(Entries taken from a collection)
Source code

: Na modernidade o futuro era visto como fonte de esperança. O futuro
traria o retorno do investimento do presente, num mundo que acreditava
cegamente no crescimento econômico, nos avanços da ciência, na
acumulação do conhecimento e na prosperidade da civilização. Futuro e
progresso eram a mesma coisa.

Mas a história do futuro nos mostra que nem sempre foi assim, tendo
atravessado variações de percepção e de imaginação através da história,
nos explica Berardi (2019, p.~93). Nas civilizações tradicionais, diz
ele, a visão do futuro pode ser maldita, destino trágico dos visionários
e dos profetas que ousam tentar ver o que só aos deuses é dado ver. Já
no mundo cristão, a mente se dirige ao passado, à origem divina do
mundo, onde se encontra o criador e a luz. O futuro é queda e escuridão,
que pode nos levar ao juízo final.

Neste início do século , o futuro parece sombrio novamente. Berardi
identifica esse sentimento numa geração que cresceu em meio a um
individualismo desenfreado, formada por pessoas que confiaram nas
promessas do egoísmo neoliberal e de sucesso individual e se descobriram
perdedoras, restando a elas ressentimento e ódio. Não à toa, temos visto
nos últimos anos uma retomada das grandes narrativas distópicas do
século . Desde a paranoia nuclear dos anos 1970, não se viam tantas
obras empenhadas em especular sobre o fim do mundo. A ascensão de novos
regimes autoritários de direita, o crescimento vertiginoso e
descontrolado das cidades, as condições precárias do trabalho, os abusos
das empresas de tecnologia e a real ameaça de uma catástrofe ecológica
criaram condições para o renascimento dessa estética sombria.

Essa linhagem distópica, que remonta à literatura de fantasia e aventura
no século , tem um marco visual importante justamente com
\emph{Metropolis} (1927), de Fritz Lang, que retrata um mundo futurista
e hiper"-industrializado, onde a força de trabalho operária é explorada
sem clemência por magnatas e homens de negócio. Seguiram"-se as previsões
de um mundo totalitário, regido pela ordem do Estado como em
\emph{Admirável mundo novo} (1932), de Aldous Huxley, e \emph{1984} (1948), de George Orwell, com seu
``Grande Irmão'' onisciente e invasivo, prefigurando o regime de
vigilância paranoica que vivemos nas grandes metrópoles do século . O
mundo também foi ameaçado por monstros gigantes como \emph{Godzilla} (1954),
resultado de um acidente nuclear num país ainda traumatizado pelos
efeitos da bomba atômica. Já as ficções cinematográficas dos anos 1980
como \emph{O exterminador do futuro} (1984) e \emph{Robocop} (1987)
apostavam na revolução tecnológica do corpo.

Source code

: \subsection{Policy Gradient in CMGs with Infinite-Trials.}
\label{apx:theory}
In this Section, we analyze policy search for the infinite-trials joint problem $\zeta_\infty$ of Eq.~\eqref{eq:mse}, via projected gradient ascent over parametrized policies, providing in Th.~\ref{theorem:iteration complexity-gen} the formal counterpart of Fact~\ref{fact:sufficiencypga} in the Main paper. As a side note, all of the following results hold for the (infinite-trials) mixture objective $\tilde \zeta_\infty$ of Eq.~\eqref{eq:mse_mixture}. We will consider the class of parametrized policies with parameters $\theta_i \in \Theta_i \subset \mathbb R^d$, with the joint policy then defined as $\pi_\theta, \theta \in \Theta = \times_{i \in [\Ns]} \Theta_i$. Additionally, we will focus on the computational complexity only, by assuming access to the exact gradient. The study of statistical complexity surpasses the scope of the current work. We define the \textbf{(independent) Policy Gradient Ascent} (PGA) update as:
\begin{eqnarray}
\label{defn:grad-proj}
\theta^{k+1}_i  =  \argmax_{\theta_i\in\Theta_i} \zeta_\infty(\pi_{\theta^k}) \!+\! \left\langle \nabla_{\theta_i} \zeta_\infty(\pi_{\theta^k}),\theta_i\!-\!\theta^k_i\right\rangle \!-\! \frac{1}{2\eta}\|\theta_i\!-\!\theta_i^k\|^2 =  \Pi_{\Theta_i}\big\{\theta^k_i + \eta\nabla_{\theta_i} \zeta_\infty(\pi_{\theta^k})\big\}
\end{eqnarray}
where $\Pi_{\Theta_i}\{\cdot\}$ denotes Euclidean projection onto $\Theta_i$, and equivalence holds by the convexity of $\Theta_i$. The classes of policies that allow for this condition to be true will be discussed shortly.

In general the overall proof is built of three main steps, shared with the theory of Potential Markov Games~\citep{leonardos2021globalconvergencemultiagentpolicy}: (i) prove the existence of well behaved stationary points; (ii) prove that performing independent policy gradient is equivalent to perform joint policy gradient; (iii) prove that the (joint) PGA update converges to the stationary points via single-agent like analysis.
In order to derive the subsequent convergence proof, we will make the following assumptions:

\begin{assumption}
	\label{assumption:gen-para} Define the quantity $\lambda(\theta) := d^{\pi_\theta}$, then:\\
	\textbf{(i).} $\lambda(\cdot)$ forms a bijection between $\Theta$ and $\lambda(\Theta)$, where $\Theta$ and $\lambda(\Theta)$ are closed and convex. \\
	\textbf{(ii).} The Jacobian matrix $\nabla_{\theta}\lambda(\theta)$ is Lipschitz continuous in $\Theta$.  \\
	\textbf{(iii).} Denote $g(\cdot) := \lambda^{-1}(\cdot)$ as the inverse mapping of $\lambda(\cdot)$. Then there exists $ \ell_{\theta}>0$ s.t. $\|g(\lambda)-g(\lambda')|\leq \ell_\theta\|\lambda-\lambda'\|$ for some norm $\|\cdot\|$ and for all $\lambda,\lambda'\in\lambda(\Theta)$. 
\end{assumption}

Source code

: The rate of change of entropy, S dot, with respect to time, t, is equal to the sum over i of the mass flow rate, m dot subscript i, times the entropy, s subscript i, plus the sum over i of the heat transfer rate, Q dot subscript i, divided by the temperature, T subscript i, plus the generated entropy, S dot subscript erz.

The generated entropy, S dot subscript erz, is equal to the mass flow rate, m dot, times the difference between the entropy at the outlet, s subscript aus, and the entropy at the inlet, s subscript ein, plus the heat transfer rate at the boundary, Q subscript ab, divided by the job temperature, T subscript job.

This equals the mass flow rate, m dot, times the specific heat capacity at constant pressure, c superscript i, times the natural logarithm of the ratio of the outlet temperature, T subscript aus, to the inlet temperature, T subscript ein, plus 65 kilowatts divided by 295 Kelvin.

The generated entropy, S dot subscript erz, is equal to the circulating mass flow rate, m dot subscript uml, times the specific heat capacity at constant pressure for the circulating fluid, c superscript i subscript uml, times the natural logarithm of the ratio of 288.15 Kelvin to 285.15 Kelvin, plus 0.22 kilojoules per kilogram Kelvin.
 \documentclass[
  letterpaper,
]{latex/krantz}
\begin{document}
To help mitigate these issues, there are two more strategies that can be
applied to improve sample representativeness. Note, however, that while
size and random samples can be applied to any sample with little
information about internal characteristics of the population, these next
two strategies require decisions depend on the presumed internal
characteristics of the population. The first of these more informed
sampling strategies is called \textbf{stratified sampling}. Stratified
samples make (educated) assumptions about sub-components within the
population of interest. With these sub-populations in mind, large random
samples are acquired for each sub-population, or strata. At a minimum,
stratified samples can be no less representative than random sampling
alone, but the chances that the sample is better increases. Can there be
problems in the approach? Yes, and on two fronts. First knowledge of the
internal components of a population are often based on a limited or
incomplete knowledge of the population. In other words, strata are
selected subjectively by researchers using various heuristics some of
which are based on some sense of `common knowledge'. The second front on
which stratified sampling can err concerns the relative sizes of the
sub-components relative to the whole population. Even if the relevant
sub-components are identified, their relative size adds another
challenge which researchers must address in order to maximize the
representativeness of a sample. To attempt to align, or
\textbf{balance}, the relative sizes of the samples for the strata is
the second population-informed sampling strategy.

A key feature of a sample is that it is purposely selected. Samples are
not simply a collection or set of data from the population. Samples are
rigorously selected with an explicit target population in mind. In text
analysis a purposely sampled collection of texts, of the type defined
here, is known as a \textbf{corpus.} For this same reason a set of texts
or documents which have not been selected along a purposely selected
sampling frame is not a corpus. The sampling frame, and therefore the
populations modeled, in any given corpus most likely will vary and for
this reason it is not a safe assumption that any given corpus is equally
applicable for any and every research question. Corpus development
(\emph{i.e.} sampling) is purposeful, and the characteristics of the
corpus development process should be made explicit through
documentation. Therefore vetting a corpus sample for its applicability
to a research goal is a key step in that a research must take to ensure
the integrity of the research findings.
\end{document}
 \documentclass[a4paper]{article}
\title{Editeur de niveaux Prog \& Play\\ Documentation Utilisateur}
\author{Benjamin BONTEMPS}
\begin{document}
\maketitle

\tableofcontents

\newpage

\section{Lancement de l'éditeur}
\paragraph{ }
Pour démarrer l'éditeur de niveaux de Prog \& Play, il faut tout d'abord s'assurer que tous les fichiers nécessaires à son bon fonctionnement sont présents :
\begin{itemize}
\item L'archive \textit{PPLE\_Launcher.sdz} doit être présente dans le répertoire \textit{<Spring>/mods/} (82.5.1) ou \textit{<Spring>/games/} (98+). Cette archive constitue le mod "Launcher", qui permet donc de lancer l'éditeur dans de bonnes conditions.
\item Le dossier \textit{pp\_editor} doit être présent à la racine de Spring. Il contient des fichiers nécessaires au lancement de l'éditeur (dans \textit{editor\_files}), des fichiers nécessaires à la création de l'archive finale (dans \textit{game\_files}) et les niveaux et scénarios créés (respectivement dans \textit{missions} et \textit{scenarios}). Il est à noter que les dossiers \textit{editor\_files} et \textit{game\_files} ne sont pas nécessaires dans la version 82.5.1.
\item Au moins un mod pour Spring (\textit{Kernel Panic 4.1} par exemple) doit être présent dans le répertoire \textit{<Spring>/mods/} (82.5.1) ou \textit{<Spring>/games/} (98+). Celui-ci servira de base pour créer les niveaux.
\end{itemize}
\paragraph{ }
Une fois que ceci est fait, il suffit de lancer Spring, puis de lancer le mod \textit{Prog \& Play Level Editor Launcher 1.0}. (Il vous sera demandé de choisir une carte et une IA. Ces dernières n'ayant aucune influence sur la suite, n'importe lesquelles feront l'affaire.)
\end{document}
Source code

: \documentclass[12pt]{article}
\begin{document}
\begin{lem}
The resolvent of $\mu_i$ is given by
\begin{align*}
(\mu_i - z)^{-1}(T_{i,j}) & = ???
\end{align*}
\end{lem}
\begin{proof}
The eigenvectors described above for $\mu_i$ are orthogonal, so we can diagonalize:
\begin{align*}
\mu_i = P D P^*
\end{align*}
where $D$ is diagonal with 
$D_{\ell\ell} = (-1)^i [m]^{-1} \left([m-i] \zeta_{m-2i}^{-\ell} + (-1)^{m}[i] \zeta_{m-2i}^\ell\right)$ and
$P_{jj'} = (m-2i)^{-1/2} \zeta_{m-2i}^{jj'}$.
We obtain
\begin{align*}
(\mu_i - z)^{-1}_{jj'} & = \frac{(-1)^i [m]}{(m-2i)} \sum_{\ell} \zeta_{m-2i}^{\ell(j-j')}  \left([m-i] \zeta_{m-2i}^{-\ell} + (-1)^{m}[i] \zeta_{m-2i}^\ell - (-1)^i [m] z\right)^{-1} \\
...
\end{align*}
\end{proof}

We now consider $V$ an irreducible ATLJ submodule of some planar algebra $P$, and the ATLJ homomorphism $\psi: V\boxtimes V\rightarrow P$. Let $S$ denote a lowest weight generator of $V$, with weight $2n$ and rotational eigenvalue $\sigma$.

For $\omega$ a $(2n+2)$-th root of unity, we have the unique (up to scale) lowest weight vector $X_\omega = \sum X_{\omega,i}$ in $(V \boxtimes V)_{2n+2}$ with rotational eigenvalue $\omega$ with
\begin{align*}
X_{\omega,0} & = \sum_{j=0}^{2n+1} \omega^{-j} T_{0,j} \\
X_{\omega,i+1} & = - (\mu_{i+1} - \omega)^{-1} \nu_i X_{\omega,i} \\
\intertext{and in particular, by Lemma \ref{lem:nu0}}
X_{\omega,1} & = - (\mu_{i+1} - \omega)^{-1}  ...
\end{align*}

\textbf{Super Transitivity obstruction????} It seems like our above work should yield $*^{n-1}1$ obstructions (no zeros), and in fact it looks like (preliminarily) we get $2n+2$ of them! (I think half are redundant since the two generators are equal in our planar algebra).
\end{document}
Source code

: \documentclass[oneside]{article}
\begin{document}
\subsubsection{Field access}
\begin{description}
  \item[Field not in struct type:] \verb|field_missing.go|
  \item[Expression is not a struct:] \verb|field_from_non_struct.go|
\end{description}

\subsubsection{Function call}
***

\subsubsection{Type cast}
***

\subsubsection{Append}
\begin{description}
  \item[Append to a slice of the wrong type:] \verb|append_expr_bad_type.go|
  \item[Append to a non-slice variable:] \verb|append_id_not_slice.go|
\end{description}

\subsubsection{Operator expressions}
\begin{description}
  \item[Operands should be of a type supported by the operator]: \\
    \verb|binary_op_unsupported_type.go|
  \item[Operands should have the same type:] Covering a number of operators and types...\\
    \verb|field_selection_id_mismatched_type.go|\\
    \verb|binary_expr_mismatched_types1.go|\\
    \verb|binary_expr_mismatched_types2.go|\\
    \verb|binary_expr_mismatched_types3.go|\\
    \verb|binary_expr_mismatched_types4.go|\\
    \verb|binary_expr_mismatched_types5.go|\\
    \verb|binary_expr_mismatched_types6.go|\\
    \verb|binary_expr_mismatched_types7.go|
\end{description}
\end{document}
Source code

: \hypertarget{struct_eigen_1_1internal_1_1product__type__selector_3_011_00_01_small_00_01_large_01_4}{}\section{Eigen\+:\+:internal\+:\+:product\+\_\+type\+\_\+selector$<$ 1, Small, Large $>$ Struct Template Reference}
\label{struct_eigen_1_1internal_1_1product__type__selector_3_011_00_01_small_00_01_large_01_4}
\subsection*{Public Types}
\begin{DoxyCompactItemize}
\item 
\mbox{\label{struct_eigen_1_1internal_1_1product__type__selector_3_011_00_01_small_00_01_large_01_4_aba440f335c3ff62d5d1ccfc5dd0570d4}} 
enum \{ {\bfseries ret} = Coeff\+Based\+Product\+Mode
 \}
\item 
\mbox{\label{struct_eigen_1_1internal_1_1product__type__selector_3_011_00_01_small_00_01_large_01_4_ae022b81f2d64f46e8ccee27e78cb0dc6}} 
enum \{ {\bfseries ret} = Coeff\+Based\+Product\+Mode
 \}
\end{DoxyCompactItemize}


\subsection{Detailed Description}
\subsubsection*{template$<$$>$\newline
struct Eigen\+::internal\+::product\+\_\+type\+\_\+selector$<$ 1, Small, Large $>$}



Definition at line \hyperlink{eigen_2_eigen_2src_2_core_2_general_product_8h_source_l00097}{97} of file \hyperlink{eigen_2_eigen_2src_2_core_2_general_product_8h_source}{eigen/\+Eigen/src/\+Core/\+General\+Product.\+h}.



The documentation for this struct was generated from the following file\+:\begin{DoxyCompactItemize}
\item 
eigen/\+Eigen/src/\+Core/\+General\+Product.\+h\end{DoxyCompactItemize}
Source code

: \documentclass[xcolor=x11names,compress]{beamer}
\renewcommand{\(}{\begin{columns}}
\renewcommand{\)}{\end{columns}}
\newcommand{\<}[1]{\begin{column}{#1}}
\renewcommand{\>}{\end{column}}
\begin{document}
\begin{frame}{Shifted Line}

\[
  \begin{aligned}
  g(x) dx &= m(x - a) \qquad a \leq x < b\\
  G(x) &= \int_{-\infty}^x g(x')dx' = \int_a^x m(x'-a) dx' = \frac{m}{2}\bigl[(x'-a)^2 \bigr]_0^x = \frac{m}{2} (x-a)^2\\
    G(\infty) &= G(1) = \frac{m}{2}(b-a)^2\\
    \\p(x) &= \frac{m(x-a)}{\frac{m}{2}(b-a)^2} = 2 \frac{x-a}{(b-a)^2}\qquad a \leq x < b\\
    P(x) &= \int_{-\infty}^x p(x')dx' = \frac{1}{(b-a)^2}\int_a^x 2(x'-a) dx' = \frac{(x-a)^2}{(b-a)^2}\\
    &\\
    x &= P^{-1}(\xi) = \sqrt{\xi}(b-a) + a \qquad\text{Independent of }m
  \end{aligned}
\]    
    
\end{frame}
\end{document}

● DESCRIPTION OF THE TASK
Reply with the number of lines in the data above that contain "emph", and with nothing else.

● REPLY TO THE TASK
5